Saturday, February 27, 2010


A while back I asked the question "Can the markets and the dollar rise together?" They certainly weren't able to do it during the last cyclical bull and they haven't been able to do it so far during this one.

In the next chart you can see that just as soon as the dollar bottomed gold's C-wave ended. The stock market managed to drift a bit higher due to seasonality and momentum, although I will add that the last little spurt higher in December and January occurred as the dollar was correcting into a daily cycle low.

The fate of the markets now rests with the dollar. If Ben can get the dollar headed back down assets will head back up. If not we are going to continue to flounder around until the full forces of the secular bear grab hold of the market again and suck it back down.

The problem is that public opinion has turned against stimulus and printing at the moment. So it's going to be hard to rationalize more printing. (I will add that the government has figured out they can still sneak in more stimulus as long as they don't call it stimulus. Now it's a jobs bill.) If however things start to weaken appreciably public opinion will quickly shift back to "do whatever it takes to fix the problem".

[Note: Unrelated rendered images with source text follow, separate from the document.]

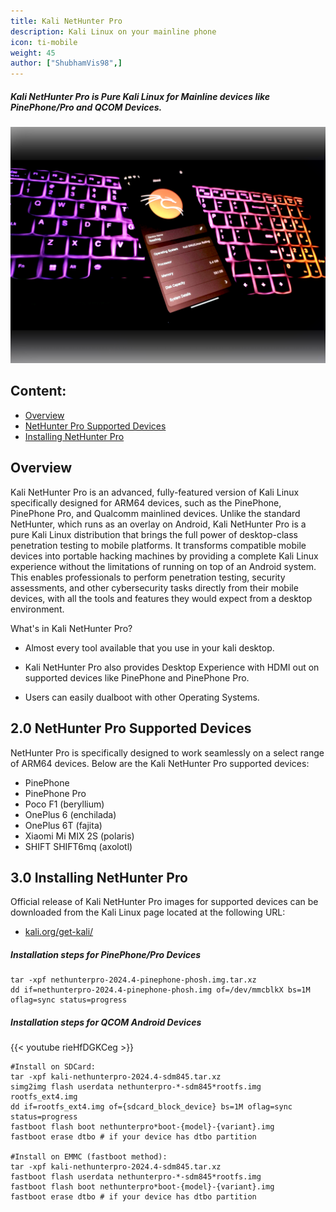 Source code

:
 ```yaml
---
title: Kali NetHunter Pro
description: Kali Linux on your mainline phone
icon: ti-mobile
weight: 45
author: ["ShubhamVis98",]
---
```


##### Kali NetHunter Pro is Pure Kali Linux for Mainline devices like PinePhone/Pro and QCOM Devices.

![](nhpro-beryllium.png)

## Content:

- [Overview](#overview)
- [NetHunter Pro Supported Devices](#20-nethunter-pro-supported-devices)
- [Installing NetHunter Pro](#50-installing-nethunter-pro)

## Overview

Kali NetHunter Pro is an advanced, fully-featured version of Kali Linux specifically designed for ARM64 devices, such as the PinePhone, PinePhone Pro, and Qualcomm mainlined devices. Unlike the standard NetHunter, which runs as an overlay on Android, Kali NetHunter Pro is a pure Kali Linux distribution that brings the full power of desktop-class penetration testing to mobile platforms. It transforms compatible mobile devices into portable hacking machines by providing a complete Kali Linux experience without the limitations of running on top of an Android system. This enables professionals to perform penetration testing, security assessments, and other cybersecurity tasks directly from their mobile devices, with all the tools and features they would expect from a desktop environment.

What's in Kali NetHunter Pro?

- Almost every tool available that you use in your kali desktop.

- Kali NetHunter Pro also provides Desktop Experience with HDMI out on supported devices like PinePhone and PinePhone Pro.

- Users can easily dualboot with other Operating Systems.

## 2.0 NetHunter Pro Supported Devices

NetHunter Pro is specifically designed to work seamlessly on a select range of ARM64 devices. Below are the Kali NetHunter Pro supported devices:

- PinePhone
- PinePhone Pro
- Poco F1 (beryllium)
- OnePlus 6 (enchilada)
- OnePlus 6T (fajita)
- Xiaomi Mi MIX 2S (polaris)
- SHIFT SHIFT6mq (axolotl)

## 3.0 Installing NetHunter Pro

Official release of Kali NetHunter Pro images for supported devices can be downloaded from the Kali Linux page located at the following URL:

- [kali.org/get-kali/](/get-kali/)

##### Installation steps for PinePhone/Pro Devices

```
tar -xpf nethunterpro-2024.4-pinephone-phosh.img.tar.xz
dd if=nethunterpro-2024.4-pinephone-phosh.img of=/dev/mmcblkX bs=1M oflag=sync status=progress
```

##### Installation steps for QCOM Android Devices

{{< youtube rieHfDGKCeg >}}

```
#Install on SDCard:
tar -xpf kali-nethunterpro-2024.4-sdm845.tar.xz
simg2img flash userdata nethunterpro-*-sdm845*rootfs.img rootfs_ext4.img
dd if=rootfs_ext4.img of={sdcard_block_device} bs=1M oflag=sync status=progress
fastboot flash boot nethunterpro*boot-{model}-{variant}.img
fastboot erase dtbo # if your device has dtbo partition

#Install on EMMC (fastboot method):
tar -xpf kali-nethunterpro-2024.4-sdm845.tar.xz
fastboot flash userdata nethunterpro-*-sdm845*rootfs.img
fastboot flash boot nethunterpro*boot-{model}-{variant}.img
fastboot erase dtbo # if your device has dtbo partition
```
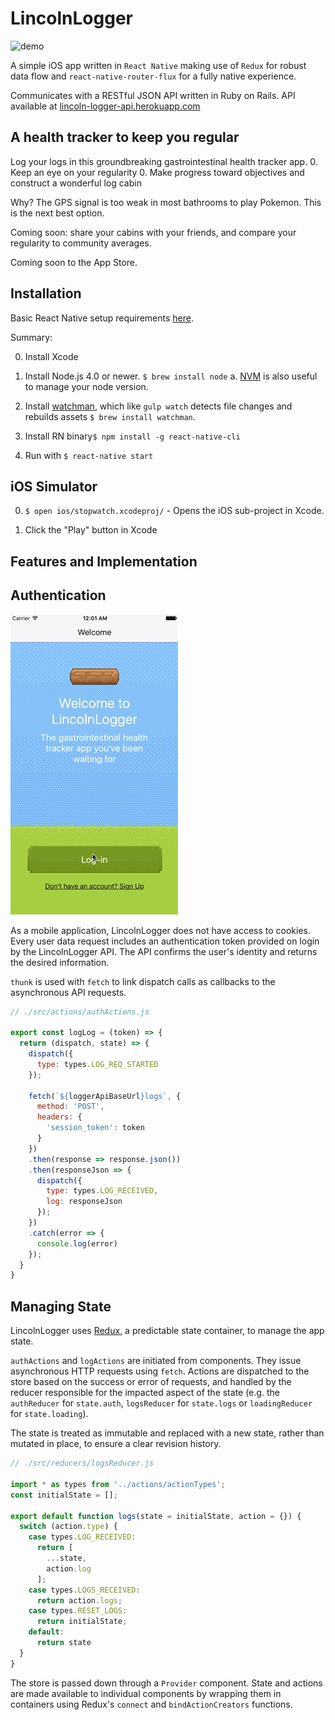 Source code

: # LincolnLogger
![demo](./docs/demo_medium.gif)

A simple iOS app written in `React Native` making use of `Redux` for robust data flow and `react-native-router-flux` for a fully native experience.

Communicates with a RESTful JSON API written in Ruby on Rails. API available at [lincoln-logger-api.herokuapp.com](lincoln-logger-api.herokuapp.com)


## A health tracker to keep you regular
Log your logs in this groundbreaking gastrointestinal health tracker app.
  0. Keep an eye on your regularity
  0. Make progress toward objectives and construct a wonderful log cabin

Why? The GPS signal is too weak in most bathrooms to play Pokemon. This is the next best option.

Coming soon: share your cabins with your friends, and compare your regularity to community averages.

Coming soon to the App Store.

## Installation

Basic React Native setup requirements [here](https://facebook.github.io/react-native/docs/getting-started.html).

Summary:

0. Install Xcode

1. Install Node.js 4.0 or newer. `$ brew install node`
    a. [NVM](https://github.com/creationix/nvm#installation) is also useful to manage your node version.

2. Install [watchman](https://facebook.github.io/watchman/), which like `gulp watch` detects file changes and rebuilds assets `$ brew install watchman`.

3. Install RN binary`$ npm install -g react-native-cli`

4. Run with `$ react-native start`


## iOS Simulator

0. `$ open ios/stopwatch.xcodeproj/` - Opens the iOS sub-project in Xcode.

1. Click the "Play" button in Xcode

## Features and Implementation

## Authentication
![login](./docs/login-medium.gif)

As a mobile application, LincolnLogger does not have access to cookies. Every user data request includes an authentication token provided on login by the LincolnLogger API. The API confirms the user's identity and returns the desired information.

`thunk` is used with `fetch` to link dispatch calls as callbacks to the asynchronous API requests.

```javascript
// ./src/actions/authActions.js

export const logLog = (token) => {
  return (dispatch, state) => {
    dispatch({
      type: types.LOG_REQ_STARTED
    });

    fetch(`${loggerApiBaseUrl}logs`, {
      method: 'POST',
      headers: {
        'session_token': token
      }
    })
    .then(response => response.json())
    .then(responseJson => {
      dispatch({
        type: types.LOG_RECEIVED,
        log: responseJson
      });
    })
    .catch(error => {
      console.log(error)
    });
  }
}
```


## Managing State
LincolnLogger uses [Redux](http://redux.js.org/), a predictable state container, to manage the app state.

`authActions` and `logActions` are initiated from components. They issue asynchronous HTTP requests using `fetch`. Actions are dispatched to the store based on the success or error of requests, and handled by the reducer responsible for the impacted aspect of the state (e.g. the `authReducer` for `state.auth`, `logsReducer` for `state.logs` or `loadingReducer` for `state.loading`).

The state is treated as immutable and replaced with a new state, rather than mutated in place, to ensure a clear revision history.

```javascript
// ./src/reducers/logsReducer.js

import * as types from '../actions/actionTypes';
const initialState = [];

export default function logs(state = initialState, action = {}) {
  switch (action.type) {
    case types.LOG_RECEIVED:
      return [
        ...state,
        action.log
      ];
    case types.LOGS_RECEIVED:
      return action.logs;
    case types.RESET_LOGS:
      return initialState;
    default:
      return state
  }
}
```

The store is passed down through a `Provider` component. State and actions are made available to individual components by wrapping them in containers using Redux's `connect` and `bindActionCreators` functions.
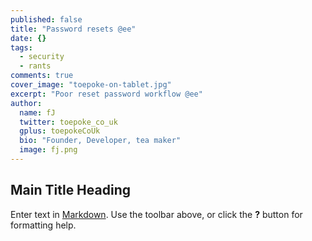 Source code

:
 ```yaml
---
published: false
title: "Password resets @ee"
date: {}
tags: 
  - security
  - rants
comments: true
cover_image: "toepoke-on-tablet.jpg"
excerpt: "Poor reset password workflow @ee"
author: 
  name: fJ
  twitter: toepoke_co_uk
  gplus: toepokeCoUk
  bio: "Founder, Developer, tea maker"
  image: fj.png
---
```


## Main Title Heading

Enter text in [Markdown](http://daringfireball.net/projects/markdown/). Use the toolbar above, or click the **?** button for formatting help.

Sooner or later that is going to happen. Of course if we want to see another leg up in the C-wave we need it to happen quickly. Actually because we are running out of positive seasonality (no C-wave has topped later than early May) we probably need to see the dollar top next week.

I'm going to say if we don't put in a weekly swing high on the dollar chart next week then we can probably kiss any more thoughts of a C-wave continuation good bye.

At that point we will just have to twiddle our thumbs for another month or two as we wait for the A-wave to begin.